The major content protein of WPB is von Willebrands factor (VWF), an adhesive glycoprotein that plays a major role in primary haemostasis. This very large highly multimerised protein is stored within the WPB coiled up as proteinacious tubules Mutations within VWF are the commonest cause of the inherited bleeding disorder Von Willebrands Disease. In addition to mutations causing a loss of platelet binding or other direct haemostatic problems, mutations in VWF can affect the formation of the protein tubules, leading to formation of damaged, poorly functional WPB.

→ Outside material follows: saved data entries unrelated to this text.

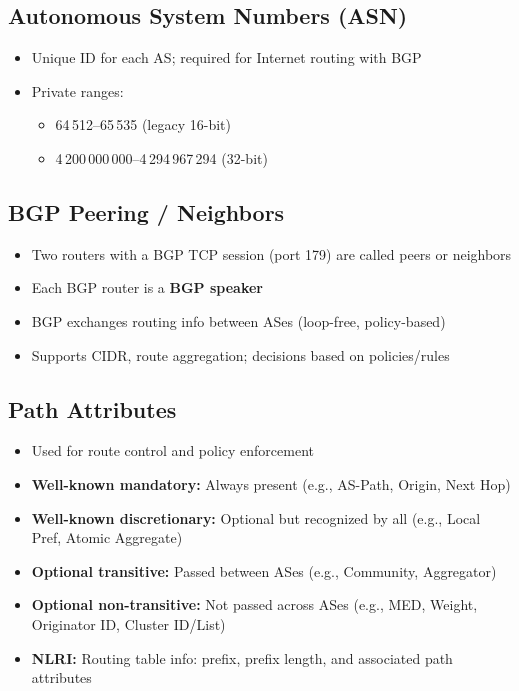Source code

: \begin{multicols*}{5}
		\subsection{Autonomous System Numbers (ASN)}
		\begin{itemize}
			\item Unique ID for each AS; required for Internet routing with BGP
			\item Private ranges:
			\begin{itemize}
				\item 64\,512–65\,535 (legacy 16-bit)
				\item 4\,200\,000\,000–4\,294\,967\,294 (32-bit)
			\end{itemize}
		\end{itemize}
		
		\subsection{BGP Peering / Neighbors}
		\begin{itemize}
			\item Two routers with a BGP TCP session (port 179) are called peers or neighbors
			\item Each BGP router is a \textbf{BGP speaker}
			\item BGP exchanges routing info between ASes (loop-free, policy-based)
			\item Supports CIDR, route aggregation; decisions based on policies/rules
		\end{itemize}
		
		\subsection{Path Attributes}
		\begin{itemize}
			\item Used for route control and policy enforcement
			\item \textbf{Well-known mandatory:} Always present (e.g., AS-Path, Origin, Next Hop)
			\item \textbf{Well-known discretionary:} Optional but recognized by all (e.g., Local Pref, Atomic Aggregate)
			\item \textbf{Optional transitive:} Passed between ASes (e.g., Community, Aggregator)
			\item \textbf{Optional non-transitive:} Not passed across ASes (e.g., MED, Weight, Originator ID, Cluster ID/List)
			\item \textbf{NLRI:} Routing table info: prefix, prefix length, and associated path attributes
		\end{itemize}
		

\end{multicols*}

Recent advances in microscopy and in bioinformatics allowed us to measure the length of millions of WPB. This revealed that their size increases in half-micron steps. These in turn arise from the assembly of the WPB from 500nm subunits. We discovered that the subunits are brought together in the trans-Golgi where they assemble into the wide distribution of lengths that we find in human cells. Finally, we can then manipulate the length of WPB and show that short WPB are much less efficient at supporting platelet recruitment, and thus initiating primary haemostasis.

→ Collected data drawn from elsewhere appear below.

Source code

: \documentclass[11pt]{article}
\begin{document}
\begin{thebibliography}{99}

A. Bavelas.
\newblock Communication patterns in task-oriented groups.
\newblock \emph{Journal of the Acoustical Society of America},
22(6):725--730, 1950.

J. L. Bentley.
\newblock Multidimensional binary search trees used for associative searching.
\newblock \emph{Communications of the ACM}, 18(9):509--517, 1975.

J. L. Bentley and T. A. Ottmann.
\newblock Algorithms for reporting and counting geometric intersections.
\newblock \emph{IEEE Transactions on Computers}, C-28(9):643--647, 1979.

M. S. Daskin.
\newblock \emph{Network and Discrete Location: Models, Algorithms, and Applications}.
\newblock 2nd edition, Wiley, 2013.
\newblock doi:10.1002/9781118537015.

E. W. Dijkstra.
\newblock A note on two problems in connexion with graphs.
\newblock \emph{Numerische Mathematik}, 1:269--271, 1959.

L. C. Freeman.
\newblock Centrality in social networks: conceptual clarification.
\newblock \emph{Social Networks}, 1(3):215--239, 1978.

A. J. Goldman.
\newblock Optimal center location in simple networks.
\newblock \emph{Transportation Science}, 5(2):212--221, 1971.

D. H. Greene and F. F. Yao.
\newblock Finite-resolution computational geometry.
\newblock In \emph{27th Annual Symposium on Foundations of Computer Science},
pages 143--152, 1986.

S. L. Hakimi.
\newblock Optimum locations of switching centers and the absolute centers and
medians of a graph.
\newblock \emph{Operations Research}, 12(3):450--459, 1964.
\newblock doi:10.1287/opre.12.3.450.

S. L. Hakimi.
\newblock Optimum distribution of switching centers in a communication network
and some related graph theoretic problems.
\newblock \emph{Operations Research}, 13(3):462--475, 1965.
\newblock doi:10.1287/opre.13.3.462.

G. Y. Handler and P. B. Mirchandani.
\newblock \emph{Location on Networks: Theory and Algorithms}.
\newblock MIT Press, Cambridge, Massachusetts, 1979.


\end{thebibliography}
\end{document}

Organelle sizing by Golgi architecture: Weibel-Palade bodies (in green) are cigar-shaped endothelial specific secretory granules with a central role in hemostasis and inflammation.The architectural status of the Golgi apparatus (red, GM130, and blue, TGN46) determines the size of the WPBs produced. The vertebrate ribbon format permits the generation of large WPBs (center of the figure); its unlinking into separate units, the ministacks (disposed in a circle), results in small organelles being made.